Handling collision is a common problem in games. The tricky part is that the way a collision is handled depends on both of the things that are colliding. You want to be able to select an appropriate method based on a pair of classes, not just one. Unfortunately, most OOP languages like C++ only support single dynamic dispatch (which is what virtual methods and overriding are).
What you want is double dispatch. You can imagine four functions like this:
void playerToPlayerCollision(Player* a, Player* b) { /* ... */ }
void playerToBulletCollision(Player* a, Bullet* b) { /* ... */ }
void bulletToPlayerCollision(Bullet* a, Player* b) { /* ... */ }
void bulletToBulletCollision(Bullet* a, Bullet* b) { /* ... */ }
And somehow the language would magically pick the right one based on the two Entity*
objects that collided. You can make that magic work using a combination of overriding (for the first dispatch) and the visitor pattern (for the second). It looks like this:
class Entity {
// Physics engine calls this:
virtual void collide(Entity* other) = 0;
virtual void collideWithPlayer(Player* player) = 0;
virtual void collideWithBullet(Bullet* bullet) = 0;
}
class Player : public Entity {
// Double dispatch:
virtual void collide(Entity* other) {
other->collideWithPlayer(this);
}
// Actual collision-handling functions:
virtual void collideWithPlayer(Player* player) {
// Player -> Player collision.
}
virtual void collideWithBullet(Bullet* bullet) {
// Player -> Bullet collision.
}
}
class Bullet : public Entity {
// Double dispatch:
virtual void collide(Entity* other) {
other->collideWithBullet(this);
}
// Actual collision-handling functions:
virtual void collideWithPlayer(Player* player) {
// Bullet -> Player collision.
}
virtual void collideWithBullet(Bullet* bullet) {
// Bullet -> Bullet collision.
}
}
When the physics engine calls collide
, that gets overridden by Player
and Bullet
. Those overrides dispatch on the first of the colliding objects. They immediately call another virtual method on the other colliding object. That method does the second dynamic dispatch and you ultimately select one of four methods based on the types of both arguments. No casting required.

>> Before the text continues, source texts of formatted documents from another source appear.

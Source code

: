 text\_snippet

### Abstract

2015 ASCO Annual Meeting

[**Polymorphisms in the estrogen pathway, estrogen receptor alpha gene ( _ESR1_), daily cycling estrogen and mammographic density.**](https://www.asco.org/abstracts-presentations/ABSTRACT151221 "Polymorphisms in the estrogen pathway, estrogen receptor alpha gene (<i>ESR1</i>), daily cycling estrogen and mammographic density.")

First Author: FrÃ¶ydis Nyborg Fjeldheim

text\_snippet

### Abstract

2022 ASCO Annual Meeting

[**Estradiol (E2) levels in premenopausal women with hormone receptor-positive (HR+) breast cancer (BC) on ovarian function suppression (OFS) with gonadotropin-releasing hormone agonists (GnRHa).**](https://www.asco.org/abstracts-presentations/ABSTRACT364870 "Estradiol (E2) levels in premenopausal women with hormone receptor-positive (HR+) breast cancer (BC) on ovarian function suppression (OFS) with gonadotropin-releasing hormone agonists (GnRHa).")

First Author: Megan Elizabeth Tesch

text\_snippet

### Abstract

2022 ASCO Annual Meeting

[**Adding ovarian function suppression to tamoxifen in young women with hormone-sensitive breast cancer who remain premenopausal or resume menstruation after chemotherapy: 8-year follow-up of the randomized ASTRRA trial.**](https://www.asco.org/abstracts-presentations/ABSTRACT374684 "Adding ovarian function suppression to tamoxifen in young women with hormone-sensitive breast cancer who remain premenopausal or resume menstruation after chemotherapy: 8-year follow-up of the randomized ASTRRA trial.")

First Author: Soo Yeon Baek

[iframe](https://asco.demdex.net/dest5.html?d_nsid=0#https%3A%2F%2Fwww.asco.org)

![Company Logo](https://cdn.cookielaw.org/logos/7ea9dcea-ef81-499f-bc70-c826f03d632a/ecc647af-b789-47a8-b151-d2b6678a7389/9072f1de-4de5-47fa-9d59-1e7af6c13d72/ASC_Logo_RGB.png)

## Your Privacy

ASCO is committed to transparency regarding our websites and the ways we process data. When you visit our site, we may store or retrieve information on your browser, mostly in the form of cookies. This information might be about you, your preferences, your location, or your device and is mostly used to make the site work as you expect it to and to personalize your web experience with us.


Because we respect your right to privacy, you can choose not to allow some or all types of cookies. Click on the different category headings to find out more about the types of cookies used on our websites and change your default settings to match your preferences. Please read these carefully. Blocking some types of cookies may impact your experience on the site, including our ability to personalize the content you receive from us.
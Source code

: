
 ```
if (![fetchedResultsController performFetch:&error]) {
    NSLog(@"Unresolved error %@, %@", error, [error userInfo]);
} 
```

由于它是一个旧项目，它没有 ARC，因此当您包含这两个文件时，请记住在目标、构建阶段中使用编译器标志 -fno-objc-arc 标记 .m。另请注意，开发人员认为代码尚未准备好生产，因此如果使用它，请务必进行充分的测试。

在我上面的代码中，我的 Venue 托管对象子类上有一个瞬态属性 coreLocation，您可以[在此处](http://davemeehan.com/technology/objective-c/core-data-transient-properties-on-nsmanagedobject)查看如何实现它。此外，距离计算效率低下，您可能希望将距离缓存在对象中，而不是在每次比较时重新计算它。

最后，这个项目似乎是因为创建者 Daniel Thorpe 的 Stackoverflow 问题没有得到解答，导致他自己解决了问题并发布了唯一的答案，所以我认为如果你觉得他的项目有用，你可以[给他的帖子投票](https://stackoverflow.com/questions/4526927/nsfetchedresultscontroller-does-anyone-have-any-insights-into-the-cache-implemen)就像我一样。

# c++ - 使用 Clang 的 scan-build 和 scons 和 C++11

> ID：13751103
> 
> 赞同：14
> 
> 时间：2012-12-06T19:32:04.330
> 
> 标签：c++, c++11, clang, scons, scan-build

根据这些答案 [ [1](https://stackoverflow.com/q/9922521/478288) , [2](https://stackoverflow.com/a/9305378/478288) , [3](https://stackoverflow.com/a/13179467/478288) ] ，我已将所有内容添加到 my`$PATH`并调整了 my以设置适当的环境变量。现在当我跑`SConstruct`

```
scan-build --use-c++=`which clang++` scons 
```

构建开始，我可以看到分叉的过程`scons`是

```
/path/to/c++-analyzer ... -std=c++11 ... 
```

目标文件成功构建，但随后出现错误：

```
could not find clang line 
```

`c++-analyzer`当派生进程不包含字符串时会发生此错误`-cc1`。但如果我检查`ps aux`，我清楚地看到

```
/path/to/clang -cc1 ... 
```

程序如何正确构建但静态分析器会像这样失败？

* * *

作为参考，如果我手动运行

This pattern only has two real limitations:
It's complex and obscure. Unless you recognize the pattern, the code here is kind of strange looking and hard to grasp.
You're constrained to a fixed set of subclasses. You'll note that Entity
now is aware of the Bullet
and Player
subclasses. It will need to be aware of all subclasses that you dispatch on, which defeats the open-ended subclasses you usually get in C++.
If you can live with those, this pattern works pretty well.